Arabella Lyon’s talk, “Composition and the Preservation of Rhetorical Traditions in a Global Context,” would also benefit from a more careful consideration of the cultural rhetorics research I mentioned in the previous paragraph. Lyon argued that we should address the “intellectual bankruptcy of the humanities in the university today.” Scholars tempted to complain about the humanities and new media might do well to look into the growing number of digital projects that involve cultural stakeholders. For example, Ellen Cushman’s multimedia, web-authoring students have done important work in cooperation with the Cherokee Nation in Oklahoma, producing a brilliant educational DVD on the Allotment period for Cherokee youth as a final course product. Projects such as Cushman’s should be highlighted as exemplary digital humanities research models because they increase engagement, undergraduate cultural learning while building collaborative research relationships.

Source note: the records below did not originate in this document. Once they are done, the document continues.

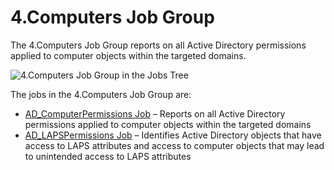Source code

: # 4.Computers Job Group

The 4.Computers Job Group reports on all Active Directory permissions applied to computer objects
within the targeted domains.

![4.Computers Job Group in the Jobs Tree](/img/product_docs/accessanalyzer/12.0/admin/hostmanagement/jobstree.webp)

The jobs in the 4.Computers Job Group are:

- [AD_ComputerPermissions Job](/docs/accessanalyzer/12.0/solutions/activedirectorypermissionsanalyzer/computers/ad_computerpermissions.md) – Reports on all Active Directory
  permissions applied to computer objects within the targeted domains
- [AD_LAPSPermissions Job](/docs/accessanalyzer/12.0/solutions/activedirectorypermissionsanalyzer/computers/ad_lapspermissions.md) – Identifies Active Directory objects that have
  access to LAPS attributes and access to computer objects that may lead to unintended access to
  LAPS attributes
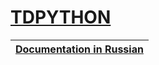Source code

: # [TDPYTHON](https://github.com/MiSTeR1995/docs_test)

| [Documentation in Russian][url] |
|--------------------------------------------------------------------------------------------|

[url]: https://github.com/MiSTeR1995/docs_test/README_RU.md
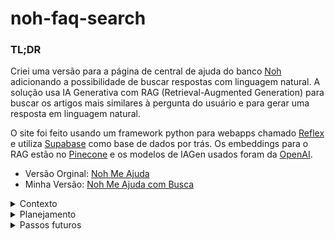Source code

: # noh-faq-search

### TL;DR
Criei uma versão para a página de central de ajuda do banco [Noh](https://www.noh.com.br/) adicionando a possibilidade de buscar respostas com linguagem natural. A solução usa IA Generativa com RAG (Retrieval-Augmented Generation) para buscar os artigos mais similares à pergunta do usuário e para gerar uma resposta em linguagem natural.

O site foi feito usando um framework python para webapps chamado [Reflex](reflex.dev) e utiliza [Supabase](http://supabase.com/) como base de dados por trás. Os embeddings para o RAG estão no [Pinecone](https://www.pinecone.io/) e os modelos de IAGen usados foram da [OpenAI](https://openai.com/).
  - Versão Orginal: [Noh Me Ajuda](https://www.noh.com.br/meajuda)
  - Minha Versão: [Noh Me Ajuda com Busca](https://noh_faq_search-red-grass.reflex.run/)


<details>
  <summary>Contexto</summary>


Descobri a Noh no Linkedin por acaso (tenho usado muito LinkedIn já que estou procurando emprego) e achei a empresa interessante e gostei do founding team. Então resolvi checar se haviam vagas abertas.

Vi que o processo seletivo da Noh é "inverso" (você aponta um problema deles e diz como solucionaria e porque você é a pessoa certa para resolver). Como não conheço o produto, fui ao site para ganhar mais contexto e entendimento do negócio/produto.

Fuçando o site notei uma "dor" na parte de "Ajuda". A central de ajuda é dividida em 6 categorias, o usário clica na categoria desejada e isso o leva para outra página específica. Uma vez na outra página, haverá uma lista de artigos daquela categoria - são 78 artigos no total, divididos entre as 6 categorias. 

O usuário então clica no artigo e isso o direciona para a sua respectiva página contendo Título (a Pergunta), conteúdo (a Resposta) e links para artigos relacionados. Ou seja, o cliente precisa, sozinho, se direcionar até encontrar o artigo (ou os artigos) que vá sanar sua dúvida, precisa desbravar dentre os possíveis caminhos, por tentativa e erro, até achar a resposta. 

Em nenhum momento há um campo de busca digitável que, uma vez feita a busca, retorna os artigos mais relacionados ou, até mesmo, uma resposta gerada com IA. Resolvi então ajudar nisso, talvez não seja um problema crítico para a Noh, mas a estrutura por trás dessa solução pode ser aplicada em outros problemas que envolvam IA Generativa + RAG. 

</details>

<details>
  <summary>Planejamento</summary>


1ª Etapa Web Scraping

Obtenção dos dados

Coletar, com web scraping, os artigos da área de Ajuda da Noh, esses servirão para a construção da nossa base de conhecimento (feita com embeddings em um Vector Database).

2ª Etapa Embeddings (RAG)

Obter os artigos mais relevantes com base em uma pesquisa:

Gerar os embeddings dos artigos coletados na etapa 1 e salvar os vetores em um database próprio para isso. Testar queries para retornar os vetores mais próximos. 

3ª Etapa Respostas com IA Generativa

Obter respostas "naturais" com IA.

Uma vez que temos os artigos mais relevantes para a pergunta (etapa 2), podemos fornecê-los como contexto para um modelo de IA que responderá a pergunta do usuário com base nos artigos. 

4ª Etapa Reflex

Desenvolver um web app simples que simule a página de ajuda da Noh (design similar), onde o usuário poderá digitar sua dúvida e obter os artigos mais relevantes, bem como uma resposta gerada por IA. Também poderá dar "feedback" para a resposta (thumbs-up/thumbs-down).

5ª Etapa Reflex Plus:

Quero conectar isso em uma base de dados para possibilitar informação de artigos mais acessados (uma FAQ de fato). Também, com isso, possibilitar testar versões diferentes de soluções para a busca (estilo experimentação, teste A/B), por exemplo testando modelos de embeddings diferentes.

6ª Etapa Dados Fictícios:

Pedir para ChatGPT gerar 200 perguntas fictícias e preenchê-las manualmente no app, dando feedback para cada uma delas. 

</details>

<details>
  <summary>Passos futuros</summary>


Futuro:

Como essa solução é um protótipo, usei ferramentas mais conhecidas e fáceis de implementar. Porém poderíamos explorar algumas melhorias, como:
- Melhorar o tempo de carregamento da busca;
- Outras opções de Vector Database, além do Pinecone;
- Outros modelos de embeddings e de chat completion, além da OpenAI;
- Outras estratégias para rankear os artigos mais relevantes, adicionando modelos reranking ou usando diferentes métricas de similaridade (ao invés da cosine).
- Outros modelos e databases locais/open source, sem depender de APIs pagas;
- Conferir se as respostas geradas por IA são confiáveis;
- Qual o custo associado ao uso de IA Generativa para essa busca? Qual o custo levando em consideração um aumento previsto de número de clientes (e consequentemente de buscas no "Ajuda")?

</details>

The third talk, “What Composition Can Learn from the Digital Humanities,” was a pleasure for any rhetoric/composition scholar even though Bjork and Schwartz are not rhet/comp scholars by training; Bjork is a Miltonist and Schwartz is a Modernist and both hail from the literature side of the English department at U. Texas-Austin. Bjork and Schwartz did exactly what Lyon didn’t do, but probably should have: they searched for examples of digital humanities projects that corresponded with the claims they made about students’ pedagogical needs. The digital humanities examples in their talk focused primarily on literature and the teaching of literature: the famous William Blake archive, a multimedia Spanish poetry project, and several examples of classroom datamining practices. And while their focus was literature-based, it was informed by a desire to enhance humanities-based instruction through the purposeful use of digital technology, a desire that many in rhetoric and composition studies, especially those using the new media that Lyon was quick to dismiss, share.
In short, there was no “new direction for rhet/comp” at MLA this year as Jaschik claimed. Rather, English Studies as a whole needs to think about (1) corporeal State violence (Schilb) and (2) new digital [humanities] pedagogies (Schwartz & Bjork). In turn, those concerned about a general crisis in the humanities might benefit (and consider participating in) a growing number of digital cultural rhetorics/digital humanities projects.